Search Engines Extracting Table Data on the Web

The Web is filled with page after page after page of data. That data is usually organized differently from one site and one page to another, and contained in text, in pictures, in videos, in audio, in columns, in rows, in frames, and many other formats.

When a search engine spider comes to a page on the Web, it will try to go through all of the text it finds, make note of links to other pages, consider alt text for images, and view meta data tags.

Search engines spiders will decide whether or not the content of pages should be indexed by the search engine, and determine which links to follow next.

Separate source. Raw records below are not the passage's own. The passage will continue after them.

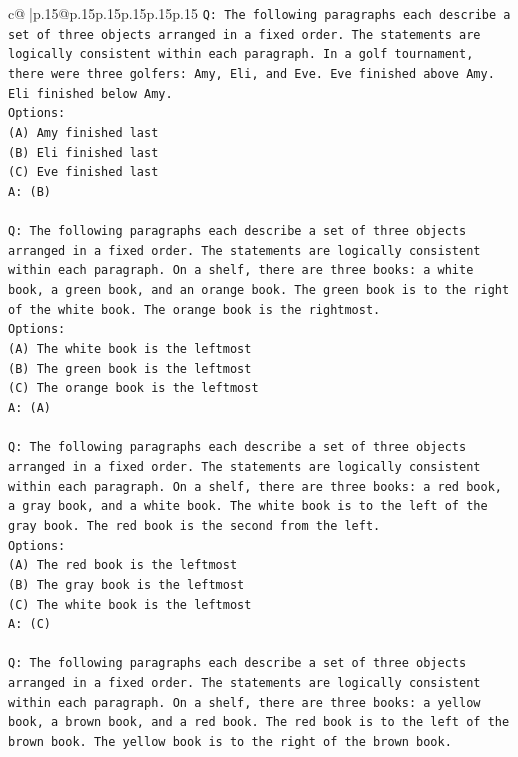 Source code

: \documentclass{article}
\begin{document}
{\begin{supertabular}{c@{$\;$}|p{.15\linewidth}@{}p{.15\linewidth}p{.15\linewidth}p{.15\linewidth}p{.15\linewidth}p{.15\linewidth}}
{{{\texttt{Q: The following paragraphs each describe a set of three objects arranged in a fixed order. The statements are logically consistent within each paragraph. In a golf tournament, there were three golfers: Amy, Eli, and Eve. Eve finished above Amy. Eli finished below Amy.} \\
\texttt{Options:} \\
\texttt{(A) Amy finished last} \\
\texttt{(B) Eli finished last} \\
\texttt{(C) Eve finished last} \\
\texttt{A: (B)} \\
\\ 
\texttt{Q: The following paragraphs each describe a set of three objects arranged in a fixed order. The statements are logically consistent within each paragraph. On a shelf, there are three books: a white book, a green book, and an orange book. The green book is to the right of the white book. The orange book is the rightmost.} \\
\texttt{Options:} \\
\texttt{(A) The white book is the leftmost} \\
\texttt{(B) The green book is the leftmost} \\
\texttt{(C) The orange book is the leftmost} \\
\texttt{A: (A)} \\
\\ 
\texttt{Q: The following paragraphs each describe a set of three objects arranged in a fixed order. The statements are logically consistent within each paragraph. On a shelf, there are three books: a red book, a gray book, and a white book. The white book is to the left of the gray book. The red book is the second from the left.} \\
\texttt{Options:} \\
\texttt{(A) The red book is the leftmost} \\
\texttt{(B) The gray book is the leftmost} \\
\texttt{(C) The white book is the leftmost} \\
\texttt{A: (C)} \\
\\ 
\texttt{Q: The following paragraphs each describe a set of three objects arranged in a fixed order. The statements are logically consistent within each paragraph. On a shelf, there are three books: a yellow book, a brown book, and a red book. The red book is to the left of the brown book. The yellow book is to the right of the brown book.} \\
}}}
\end{supertabular}}
\end{document}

Sometimes search engine spiders will pick out part of a page to treat a little differently for one reason or another. It might extract specific types of information, or look for data in specific formats. For instance, Google might find a list on a page, and send information about the list to the data base for Google Sets (no longer available). I wrote about some of the details in a post about the Google Sets patent.

Instead of looking for lists, what if Google focused upon taking information from tables that contain meaningful data (as opposed to tables that might be used on a web page to control the formatting of part or all of a page)?

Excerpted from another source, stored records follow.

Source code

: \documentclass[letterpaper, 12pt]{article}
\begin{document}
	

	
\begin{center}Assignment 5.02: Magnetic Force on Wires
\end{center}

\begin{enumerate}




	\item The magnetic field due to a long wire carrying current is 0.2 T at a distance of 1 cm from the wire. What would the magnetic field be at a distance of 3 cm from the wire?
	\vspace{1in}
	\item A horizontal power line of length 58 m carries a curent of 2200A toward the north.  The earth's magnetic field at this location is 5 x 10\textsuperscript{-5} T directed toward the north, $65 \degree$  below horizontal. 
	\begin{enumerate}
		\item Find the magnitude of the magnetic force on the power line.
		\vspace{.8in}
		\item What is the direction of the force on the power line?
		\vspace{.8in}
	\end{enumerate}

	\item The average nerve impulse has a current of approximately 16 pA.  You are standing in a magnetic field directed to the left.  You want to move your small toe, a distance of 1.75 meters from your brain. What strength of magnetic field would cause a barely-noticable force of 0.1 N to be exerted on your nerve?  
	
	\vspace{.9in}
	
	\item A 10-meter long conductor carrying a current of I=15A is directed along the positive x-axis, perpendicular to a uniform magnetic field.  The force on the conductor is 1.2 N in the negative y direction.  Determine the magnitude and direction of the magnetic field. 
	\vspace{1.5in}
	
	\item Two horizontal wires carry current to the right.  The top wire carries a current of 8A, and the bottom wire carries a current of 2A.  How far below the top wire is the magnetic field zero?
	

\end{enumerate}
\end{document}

What if it took all those data filled tables, and created a separate database just for them, and tried to understand which of those tables might be related to each other? What if it then allowed for people to search through that data, or combine the data in those tables with other data that those people own, or that they found elsewhere on the Web?

Why just look at tables of data? The answer to that has something to do with the structure of data in tables.

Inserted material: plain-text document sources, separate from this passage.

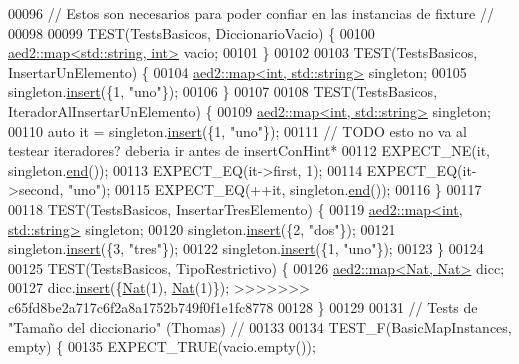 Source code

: \begin{DoxyCode}
00096 \textcolor{comment}{// Estos son necesarios para poder confiar en las instancias de fixture //}
00098 \textcolor{comment}{}
00099 TEST(TestsBasicos, DiccionarioVacio) \{
00100     \hyperlink{classaed2_1_1map}{aed2::map<std::string, int>} vacio;
00101 \}
00102 
00103 TEST(TestsBasicos, InsertarUnElemento) \{
00104     \hyperlink{classaed2_1_1map}{aed2::map<int, std::string>} singleton;
00105     singleton.\hyperlink{classaed2_1_1map_a60aacba06b1579630b3c8e996cf248c8_a60aacba06b1579630b3c8e996cf248c8}{insert}(\{1, \textcolor{stringliteral}{"uno"}\});
00106 \}
00107 
00108 TEST(TestsBasicos, IteradorAlInsertarUnElemento) \{
00109     \hyperlink{classaed2_1_1map}{aed2::map<int, std::string>} singleton;
00110     \textcolor{keyword}{auto} it = singleton.\hyperlink{classaed2_1_1map_a60aacba06b1579630b3c8e996cf248c8_a60aacba06b1579630b3c8e996cf248c8}{insert}(\{1, \textcolor{stringliteral}{"uno"}\});
00111     \textcolor{comment}{// TODO esto no va al testear iteradores? deberia ir antes de insertConHint*}
00112     EXPECT\_NE(it, singleton.\hyperlink{classaed2_1_1map_a76023e6a56cb625513e1b5ea028bf983_a76023e6a56cb625513e1b5ea028bf983}{end}());
00113     EXPECT\_EQ(it->first, 1);
00114     EXPECT\_EQ(it->second, \textcolor{stringliteral}{"uno"});
00115     EXPECT\_EQ(++it, singleton.\hyperlink{classaed2_1_1map_a76023e6a56cb625513e1b5ea028bf983_a76023e6a56cb625513e1b5ea028bf983}{end}());
00116 \}
00117 
00118 TEST(TestsBasicos, InsertarTresElemento) \{
00119     \hyperlink{classaed2_1_1map}{aed2::map<int, std::string>} singleton;
00120     singleton.\hyperlink{classaed2_1_1map_a60aacba06b1579630b3c8e996cf248c8_a60aacba06b1579630b3c8e996cf248c8}{insert}(\{2, \textcolor{stringliteral}{"dos"}\});
00121     singleton.\hyperlink{classaed2_1_1map_a60aacba06b1579630b3c8e996cf248c8_a60aacba06b1579630b3c8e996cf248c8}{insert}(\{3, \textcolor{stringliteral}{"tres"}\});
00122     singleton.\hyperlink{classaed2_1_1map_a60aacba06b1579630b3c8e996cf248c8_a60aacba06b1579630b3c8e996cf248c8}{insert}(\{1, \textcolor{stringliteral}{"uno"}\});
00123 \}
00124 
00125 TEST(TestsBasicos, TipoRestrictivo) \{
00126     \hyperlink{classaed2_1_1map}{aed2::map<Nat, Nat>} dicc;
00127     dicc.\hyperlink{classaed2_1_1map_a60aacba06b1579630b3c8e996cf248c8_a60aacba06b1579630b3c8e996cf248c8}{insert}(\{\hyperlink{classNat}{Nat}(1), \hyperlink{classNat}{Nat}(1)\});
>>>>>>> c65fd8be2a717c6f2a8a1752b749f0f1e1fc8778
00128 \}
00129 
00131 \textcolor{comment}{// Tests de "Tamaño del diccionario" (Thomas) //}
00133 \textcolor{comment}{}
00134 TEST\_F(BasicMapInstances, empty) \{
00135     EXPECT\_TRUE(vacio.empty());

\end{DoxyCode}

Because a table is structured like the one below, with labels for each column, a search engine might be able to extract that information with the associated labels, and store it in a database where it could be accessed by searchers later.

Popular top level domains and Google Results:
tld type Google Results
.com commercial 6,930,000,000
.net Network services 1,980,000,000
.org Noncommercial 1,940,000,000
.jp Japan 1,760,000,000
.de Germany 1,660,000,000
.uk United Kingdom 770,000,000
.fr France 583,000,000
.edu US accredited postsecondary institutions 294,000,000
.ca Canada 291,000,000
.gov United States Government 185,000,000

Structured and Unstructured Data

When you go from site to site on the World Wide Web, you see a wide range of formats and organization of content and information.

Many of the pages that you find on the web could be considered to consist of unstructured data, information that isn’t strictly tables of labels and values for those labels. But many web pages also contain tables that do contain structured data, which is much more organized. It might be interesting if those tables could be removed from web pages, and placed into an index where the data within them might be compared.

Google Research on Table Data

A couple of papers from Google researchers explore the extraction of data and labels for that data from HTML tables on the Web, so that the information found in those tables can be searched for by keywords, and used in other ways, such as using it to create mashups from information gathered from different tabular sources.

A good percentage of tables found on the Web were left out of the research, such as very small tables, those used for formatting of pages, calendars, and other uses that didn’t involve a meaningful display of related data.

A massive undertaking, the research provides a different way of thinking about how search engines might crawl web pages to find information to return to searchers. Here’s a description of the data used in this research:

We extracted 14.1 billion HTML tables from Google’s general-purpose web crawl, and used statistical classification techniques to find the estimated 154M that contain high-quality relational data. Because each relational table has its own “schema” of labeled and typed columns, each such table can be considered a small structured database.

The resulting corpus of databases is larger than any other corpus we are aware of, by at least five orders of magnitude.

These tables are found on freely accessible web pages, and are not tables of data hidden behind logins and forms from the deep web. One example of a table that might appear in the tables included in this data is one about the Presidents of the United States.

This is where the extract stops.